40% traveled for business
60% traveled for leisure


The typical “business room night” stay is by a male (67%), age 35–54 (52%), employed in a professional or managerial position (58%), earning an average yearly household income of $120,000. Typically, these guests travel alone (80%), make reservations (94%), and pay $133 per room night.

The typical “leisure room night stay” is by two adults (56%), ages 35–54 (38%), and 55+ (39%), earning an average yearly household income of $91,000. The typical leisure traveler also travels by auto (80%), makes reservations (91%), and pays $114 per room night.

43% of all business travelers spend one night at a hotel, 23% spend two nights, and 34% spend three or more nights.

Of leisure travelers staying in a hotel, 48% spend one night, 27% spend two nights, and 25% spend three or more nights.

 Source: D.K. Shifflet & Associates, Ltd. 


  • The United States receives a larger share of world international tourism receipts than any other country in the world.

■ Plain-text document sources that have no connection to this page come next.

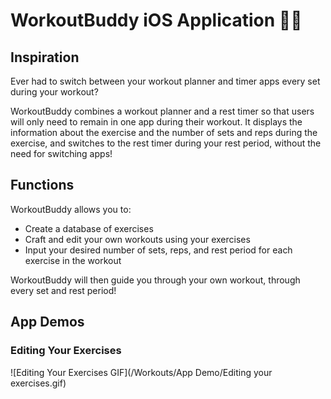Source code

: #  WorkoutBuddy iOS Application :weight_lifting_man:

## Inspiration
Ever had to switch between your workout planner and timer apps every set during your workout?

WorkoutBuddy combines a workout planner and a rest timer so that users will only need to remain in one app during their workout. It displays the information about the exercise and the number of sets and reps during the exercise, and switches to the rest timer during your rest period, without the need for switching apps!

## Functions
WorkoutBuddy allows you to:
* Create a database of exercises
* Craft and edit your own workouts using your exercises
* Input your desired number of sets, reps, and rest period for each exercise in the workout

WorkoutBuddy will then guide you through your own workout, through every set and rest period!

## App Demos

### Editing Your Exercises

![Editing Your Exercises GIF](/Workouts/App Demo/Editing your exercises.gif)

In 2012 the international traveler spending estimate on travel increased 9% to $166 billion, including $126 billion spent at destinations in the U.S. and another $39 billion on passenger fares on U.S. carriers. The U.S. share of 2012 world tourism receipts was at the top (11.7%); more than double that of second-ranked Spain (5.2%).
  • The top 5 travel and tourism export markets for the U.S. in 2012 were: Canada ($25.5 billion), Japan ($16.5 billion), United Kingdom ($12.6 billion), Mexico ($10.0 billion), and Brazil ($9.3 billion). Three of the five markets set records for spending in 2012 (Canada, Mexico & Brazil). The top 5 travel export markets account for 45% of all travel and tourism exports for the United States.
  • In 2012 international* travelers to the United States increased 7% over 2011 to a record 67 million. Overseas** arrivals increased 7% to a record 29.8 million. Canadian arrivals also increased by 6% to a record 22.7 million. Mexican arrivals posted an 8% increase to register a record 14.5 million arrivals
  • The top 10 countries in terms of U.S. arrivals for 2012 were Canada (22.7 million), Mexico (14.5 million), the United Kingdom (3.8 million), Japan (3.7 million), Germany (1.9 million), Brazil (1.8 million), People’s Republic of China (1.5 million), France (1.5 million), South Korea (1.3 million) and Australia (1.1 million). These 10 countries accounted for 80% of U.S. visitors.
  • Individual country performances were mostly positive. Only two of the top 10 countries had a visitor decrease in 2012 (United Kingdom and France), and six reached a record visitation level (Canada, Mexico, Brazil, People’s Republic of China, South Korea, and Australia).
  • The outlook for 2013 calls for an increase of 4% in the number of international visitors due to slowing of selected economies worldwide, favorable currency exchange rates for most major currencies, and from continued growth from developing countries. Canada is forecast to grow by 5% in 2013 and remain the top arrivals market. Mexican arrivals are forecast to slow to a 2% growth rate. Overseas arrivals will grow by 4%. Among the top 20 arrival markets in 2013, China (+30%), Brazil (+14%), Colombia (+13%), and Argentina (+12%) will lead the growth. By 2018, the forecast is for 84.6 million visitors, up 26% over 2012. China is forecast to grow by 229% compared to its 2012 arrivals total. Brazil (+66%), and Argentina (+65%) are the next fastest growth markets among the top 20 arrival markets.

*International includes Canada, Mexico, and overseas.
**Overseas excludes Canada and Mexico.